▶ Task description: Scan the records that follow, and whenever a line has the word "solution", copy it.

▶ Data shown:
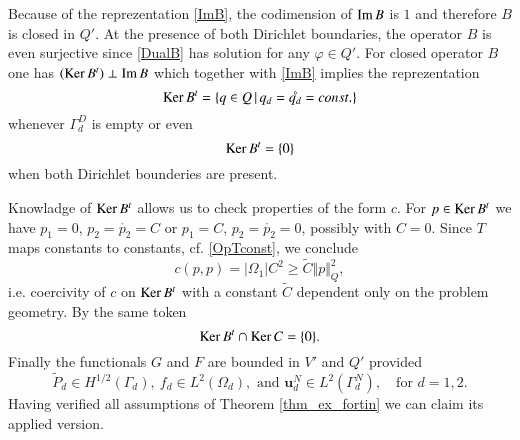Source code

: \documentclass{elsarticle}
\def\vc#1{\mathbf{\boldsymbol{#1}}}     %
\def\abs#1{\lvert#1\rvert}
\def\norm#1{\bigl\Vert#1\bigr\Vert} %
\def\where{\,|\,}                    %
\def\vl{{\vc{u}}}
\def\phi{\varphi}
\def\mr{\mathring}
\def\Im{{\rm Im\,}}
\def\Ker{{\rm Ker\,}}
\begin{document}
Because of the reprezentation \eqref{ImB}, the codimension of $\Im B$ is $1$ and therefore $B$ is closed in $Q'$.
At the presence of both Dirichlet boundaries, the operator $B$ is even surjective since \eqref{DualB} has solution
for any $\phi\in Q'$. For closed operator $B$ one has $(\Ker B^t)\perp\Im B$ which together with \eqref{ImB} implies the reprezentation 
\begin{equation}
   \label{KerBTrep}
   \Ker B^t = \{ q\in Q\where q_d=\mr{q_d}=const.\}
\end{equation}
whenever $\Gamma_d^D$ is empty or even 
\[
\Ker B^t=\{0\} 
\]
when both Dirichlet bounderies are present. 

Knowladge of $\Ker B^t$ allows us to  check properties of the form $c$. For $p\in \Ker B^t$ we have $p_1=0$, $p_2=\mr{p_2}=C$ or $p_1=C$, $p_2=\mr{p_2}=0$, possibly with $C=0$. Since $T$ maps constants to constants, cf. \eqref{OpTconst}, we conclude
\[
c(p,p)=\abs{\Omega_1}C^2\ge \tilde C \norm{p}^2_{Q},
\]
i.e. coercivity of $c$ on $\Ker B^t$ with a constant $\tilde C$ dependent only on the problem geometry. By the same token 
\[
  \Ker B^t\cap\Ker C = \{0\}.
\]  
Finally the functionals $G$ and $F$ are bounded in $V'$ and $Q'$ provided 
\begin{equation}\label{data_cond}
        \tilde P_d\in H^{1/2}(\Gamma_d),\ f_d\in L^2(\Omega_d),\text{ and }\vl_d^N\in L^2(\Gamma_d^N),\quad \text{for }d=1,2.
\end{equation}
Having verified all assumptions of Theorem \ref{thm_ex_fortin} we can claim its applied version.
\end{document}
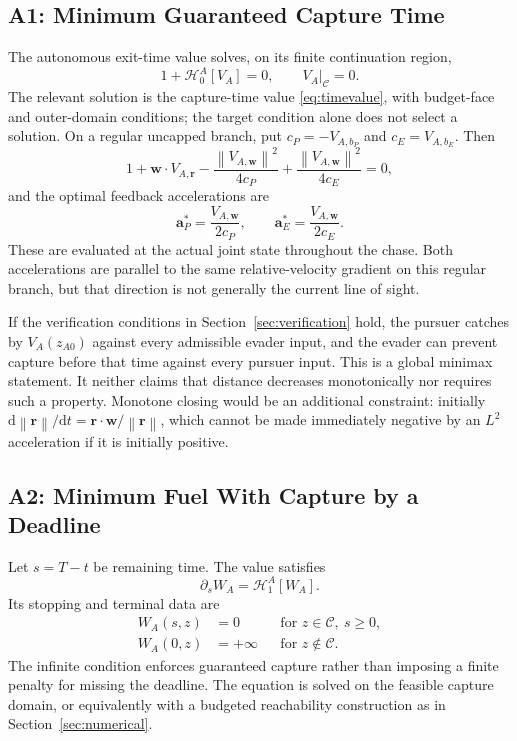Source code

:\documentclass[journal,a4paper]{IEEEtran}
\newcommand{\C}{\mathcal C}
\newcommand{\HH}{\mathcal H}
\newcommand{\norm}[1]{\left\|#1\right\|}
\newcommand{\dd}{\mathrm d}
\begin{document}
\subsection{A1: Minimum Guaranteed Capture Time}
The autonomous exit-time value solves, on its finite continuation region,
\begin{equation}
 \boxed{1+\HH^A_0[V_A]=0,\qquad V_A|_{\C}=0.}
 \label{eq:A1}
\end{equation}
The relevant solution is the capture-time value \eqref{eq:timevalue}, with budget-face and outer-domain conditions; the target condition alone does not select a solution. On a regular uncapped branch, put $c_P=-V_{A,b_P}$ and $c_E=V_{A,b_E}$. Then
\begin{equation}
 1+\mathbf w\cdot V_{A,\mathbf r}
 -\frac{\norm{V_{A,\mathbf w}}^2}{4c_P}
 +\frac{\norm{V_{A,\mathbf w}}^2}{4c_E}=0,
 \label{eq:A1expanded}
\end{equation}
and the optimal feedback accelerations are
\begin{equation}
 \boxed{\mathbf a_P^*=\frac{V_{A,\mathbf w}}{2c_P},\qquad
        \mathbf a_E^*=\frac{V_{A,\mathbf w}}{2c_E}.}
 \label{eq:A1feedback}
\end{equation}
These are evaluated at the actual joint state throughout the chase. Both accelerations are parallel to the same relative-velocity gradient on this regular branch, but that direction is not generally the current line of sight.

If the verification conditions in Section~\ref{sec:verification} hold, the pursuer catches by $V_A(z_{A0})$ against every admissible evader input, and the evader can prevent capture before that time against every pursuer input. This is a global minimax statement. It neither claims that distance decreases monotonically nor requires such a property. Monotone closing would be an additional constraint: initially $\dd\norm{\mathbf r}/\dd t=\mathbf r\cdot\mathbf w/\norm{\mathbf r}$, which cannot be made immediately negative by an $L^2$ acceleration if it is initially positive.

\subsection{A2: Minimum Fuel With Capture by a Deadline}
Let $s=T-t$ be remaining time. The value satisfies
\begin{equation}
 \boxed{\partial_s W_A=\HH^A_1[W_A].}
 \label{eq:A2}
\end{equation}
Its stopping and terminal data are
\begin{align}
 W_A(s,z)&=0&&\text{for }z\in\C,\ s\ge0,\label{eq:Wbc}\\
 W_A(0,z)&=+\infty&&\text{for }z\notin\C.\nonumber
\end{align}
The infinite condition enforces guaranteed capture rather than imposing a finite penalty for missing the deadline. The equation is solved on the feasible capture domain, or equivalently with a budgeted reachability construction as in Section~\ref{sec:numerical}.
\end{document}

▶ Response to this task:
At the presence of both Dirichlet boundaries, the operator $B$ is even surjective since \eqref{DualB} has solution
The relevant solution is the capture-time value \eqref{eq:timevalue}, with budget-face and outer-domain conditions; the target condition alone does not select a solution. On a regular uncapped branch, put $c_P=-V_{A,b_P}$ and $c_E=V_{A,b_E}$. Then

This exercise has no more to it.